▶ **Action item**: Write only the number of lines in the entries below that contain the string "times".

┄┄┄┄┄┄┄┄┄┄

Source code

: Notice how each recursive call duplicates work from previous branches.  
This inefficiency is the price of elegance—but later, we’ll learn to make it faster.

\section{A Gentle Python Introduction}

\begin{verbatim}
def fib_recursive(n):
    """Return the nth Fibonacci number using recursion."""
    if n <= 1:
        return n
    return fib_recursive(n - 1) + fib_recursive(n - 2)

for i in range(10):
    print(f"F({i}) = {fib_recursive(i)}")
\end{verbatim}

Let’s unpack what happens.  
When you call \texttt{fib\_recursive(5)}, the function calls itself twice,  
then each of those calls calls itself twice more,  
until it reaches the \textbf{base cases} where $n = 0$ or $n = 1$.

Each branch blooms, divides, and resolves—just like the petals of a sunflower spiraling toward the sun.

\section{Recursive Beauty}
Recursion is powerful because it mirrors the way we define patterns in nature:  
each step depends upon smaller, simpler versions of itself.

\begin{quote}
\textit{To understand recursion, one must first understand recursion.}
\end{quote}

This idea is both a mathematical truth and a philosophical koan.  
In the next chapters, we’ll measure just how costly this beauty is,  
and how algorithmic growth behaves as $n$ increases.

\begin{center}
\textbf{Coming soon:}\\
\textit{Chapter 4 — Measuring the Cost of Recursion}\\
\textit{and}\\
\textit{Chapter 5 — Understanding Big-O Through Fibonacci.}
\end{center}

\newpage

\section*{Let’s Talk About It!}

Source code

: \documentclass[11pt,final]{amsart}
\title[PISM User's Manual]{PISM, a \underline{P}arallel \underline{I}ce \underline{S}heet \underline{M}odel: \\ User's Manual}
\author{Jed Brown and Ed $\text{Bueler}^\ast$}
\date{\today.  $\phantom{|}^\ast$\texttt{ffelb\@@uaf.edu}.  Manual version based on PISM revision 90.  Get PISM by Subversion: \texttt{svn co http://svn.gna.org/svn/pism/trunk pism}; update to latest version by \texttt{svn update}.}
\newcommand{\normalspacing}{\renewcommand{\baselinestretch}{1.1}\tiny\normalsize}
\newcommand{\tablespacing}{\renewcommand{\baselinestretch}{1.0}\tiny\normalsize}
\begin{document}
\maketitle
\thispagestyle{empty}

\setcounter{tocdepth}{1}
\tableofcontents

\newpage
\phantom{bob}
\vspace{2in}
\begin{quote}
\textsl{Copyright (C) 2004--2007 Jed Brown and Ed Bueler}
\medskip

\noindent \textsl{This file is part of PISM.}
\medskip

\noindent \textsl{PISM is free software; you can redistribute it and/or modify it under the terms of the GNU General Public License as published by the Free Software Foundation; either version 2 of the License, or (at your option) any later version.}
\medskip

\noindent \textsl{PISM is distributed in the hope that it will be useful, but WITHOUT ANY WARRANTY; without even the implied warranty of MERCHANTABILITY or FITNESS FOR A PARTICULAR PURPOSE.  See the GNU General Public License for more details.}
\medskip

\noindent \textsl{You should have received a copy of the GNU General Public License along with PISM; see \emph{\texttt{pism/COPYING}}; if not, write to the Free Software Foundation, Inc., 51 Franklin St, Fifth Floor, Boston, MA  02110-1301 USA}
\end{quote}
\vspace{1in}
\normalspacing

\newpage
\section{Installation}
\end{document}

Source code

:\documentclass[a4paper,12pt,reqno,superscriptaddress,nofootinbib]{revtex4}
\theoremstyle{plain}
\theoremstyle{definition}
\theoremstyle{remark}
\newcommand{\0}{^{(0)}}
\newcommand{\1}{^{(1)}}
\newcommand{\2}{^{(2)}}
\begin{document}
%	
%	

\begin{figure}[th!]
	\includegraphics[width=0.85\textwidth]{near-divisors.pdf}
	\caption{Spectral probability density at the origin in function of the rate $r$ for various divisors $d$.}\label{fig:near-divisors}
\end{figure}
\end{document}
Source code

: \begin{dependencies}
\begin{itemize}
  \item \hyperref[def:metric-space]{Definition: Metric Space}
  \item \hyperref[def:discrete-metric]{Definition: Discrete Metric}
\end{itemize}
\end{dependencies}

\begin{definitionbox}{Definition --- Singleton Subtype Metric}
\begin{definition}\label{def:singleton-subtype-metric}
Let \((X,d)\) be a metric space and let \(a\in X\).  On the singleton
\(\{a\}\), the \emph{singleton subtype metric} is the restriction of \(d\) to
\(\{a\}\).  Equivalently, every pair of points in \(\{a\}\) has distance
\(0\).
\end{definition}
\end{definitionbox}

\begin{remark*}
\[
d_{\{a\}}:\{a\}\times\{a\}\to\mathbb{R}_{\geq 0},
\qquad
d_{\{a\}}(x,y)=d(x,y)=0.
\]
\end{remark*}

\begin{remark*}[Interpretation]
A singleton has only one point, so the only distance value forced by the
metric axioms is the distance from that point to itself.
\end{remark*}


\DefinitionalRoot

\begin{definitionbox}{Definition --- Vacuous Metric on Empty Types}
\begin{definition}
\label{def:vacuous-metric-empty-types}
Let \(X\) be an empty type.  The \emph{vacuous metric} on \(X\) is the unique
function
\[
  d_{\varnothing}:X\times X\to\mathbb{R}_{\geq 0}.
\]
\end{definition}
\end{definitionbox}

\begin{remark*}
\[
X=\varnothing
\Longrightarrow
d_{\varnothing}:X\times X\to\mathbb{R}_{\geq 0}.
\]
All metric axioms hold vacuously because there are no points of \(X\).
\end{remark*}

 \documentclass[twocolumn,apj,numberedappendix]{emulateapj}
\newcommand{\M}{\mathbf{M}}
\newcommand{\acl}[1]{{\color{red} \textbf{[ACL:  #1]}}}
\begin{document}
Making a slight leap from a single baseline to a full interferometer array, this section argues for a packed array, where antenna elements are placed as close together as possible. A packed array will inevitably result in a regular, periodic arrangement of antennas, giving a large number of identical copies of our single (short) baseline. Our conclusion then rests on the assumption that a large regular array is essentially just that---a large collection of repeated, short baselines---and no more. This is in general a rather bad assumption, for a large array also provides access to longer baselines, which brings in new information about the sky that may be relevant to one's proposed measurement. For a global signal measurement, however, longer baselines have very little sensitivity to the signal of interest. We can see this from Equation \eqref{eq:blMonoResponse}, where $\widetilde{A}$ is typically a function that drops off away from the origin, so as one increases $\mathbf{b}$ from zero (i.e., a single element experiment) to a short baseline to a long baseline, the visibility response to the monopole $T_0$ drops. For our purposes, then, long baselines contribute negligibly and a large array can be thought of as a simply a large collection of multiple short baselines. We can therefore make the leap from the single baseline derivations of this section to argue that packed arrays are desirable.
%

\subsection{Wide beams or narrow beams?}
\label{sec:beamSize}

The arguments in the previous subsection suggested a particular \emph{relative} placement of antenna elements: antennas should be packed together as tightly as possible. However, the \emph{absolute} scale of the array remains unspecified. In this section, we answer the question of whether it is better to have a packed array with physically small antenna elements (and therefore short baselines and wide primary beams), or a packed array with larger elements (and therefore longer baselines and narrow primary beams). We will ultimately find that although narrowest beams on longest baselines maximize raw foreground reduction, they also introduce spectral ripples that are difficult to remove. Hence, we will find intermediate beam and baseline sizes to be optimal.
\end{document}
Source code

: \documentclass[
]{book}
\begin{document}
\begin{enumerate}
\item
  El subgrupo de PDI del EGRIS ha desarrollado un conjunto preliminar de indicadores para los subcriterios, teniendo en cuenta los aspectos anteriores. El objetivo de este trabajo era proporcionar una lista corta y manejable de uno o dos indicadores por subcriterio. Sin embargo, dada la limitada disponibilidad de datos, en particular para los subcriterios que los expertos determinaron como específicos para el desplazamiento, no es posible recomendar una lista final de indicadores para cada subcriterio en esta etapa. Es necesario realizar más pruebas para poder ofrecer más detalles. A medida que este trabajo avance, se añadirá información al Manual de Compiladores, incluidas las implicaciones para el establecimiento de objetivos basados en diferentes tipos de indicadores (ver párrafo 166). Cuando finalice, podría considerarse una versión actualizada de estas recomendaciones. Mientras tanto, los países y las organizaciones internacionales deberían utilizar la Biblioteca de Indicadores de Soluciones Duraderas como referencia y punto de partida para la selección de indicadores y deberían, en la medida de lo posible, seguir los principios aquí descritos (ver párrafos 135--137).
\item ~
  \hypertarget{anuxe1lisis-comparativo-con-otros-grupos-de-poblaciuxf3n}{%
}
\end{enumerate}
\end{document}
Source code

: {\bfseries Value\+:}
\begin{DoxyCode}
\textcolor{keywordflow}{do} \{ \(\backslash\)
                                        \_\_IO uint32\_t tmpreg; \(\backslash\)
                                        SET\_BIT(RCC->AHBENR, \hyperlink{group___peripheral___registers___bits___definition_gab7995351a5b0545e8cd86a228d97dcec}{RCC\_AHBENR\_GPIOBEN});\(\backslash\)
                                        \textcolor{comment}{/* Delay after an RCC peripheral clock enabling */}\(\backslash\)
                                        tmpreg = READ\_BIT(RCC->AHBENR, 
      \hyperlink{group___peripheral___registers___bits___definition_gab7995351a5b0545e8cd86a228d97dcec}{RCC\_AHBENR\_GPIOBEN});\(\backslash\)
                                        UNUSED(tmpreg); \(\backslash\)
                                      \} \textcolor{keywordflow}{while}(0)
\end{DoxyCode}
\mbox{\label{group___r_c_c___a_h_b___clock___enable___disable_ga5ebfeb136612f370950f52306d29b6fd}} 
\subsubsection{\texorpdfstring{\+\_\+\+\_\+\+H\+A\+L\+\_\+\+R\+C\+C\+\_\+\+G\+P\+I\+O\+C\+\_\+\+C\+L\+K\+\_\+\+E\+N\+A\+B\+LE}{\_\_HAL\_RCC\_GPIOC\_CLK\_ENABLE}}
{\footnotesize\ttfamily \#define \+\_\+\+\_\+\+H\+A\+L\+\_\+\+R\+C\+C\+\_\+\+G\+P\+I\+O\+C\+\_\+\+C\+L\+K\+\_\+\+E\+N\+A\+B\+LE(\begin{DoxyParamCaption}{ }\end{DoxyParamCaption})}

┄┄┄┄┄┄┄┄┄┄

▶ **Answer**: 3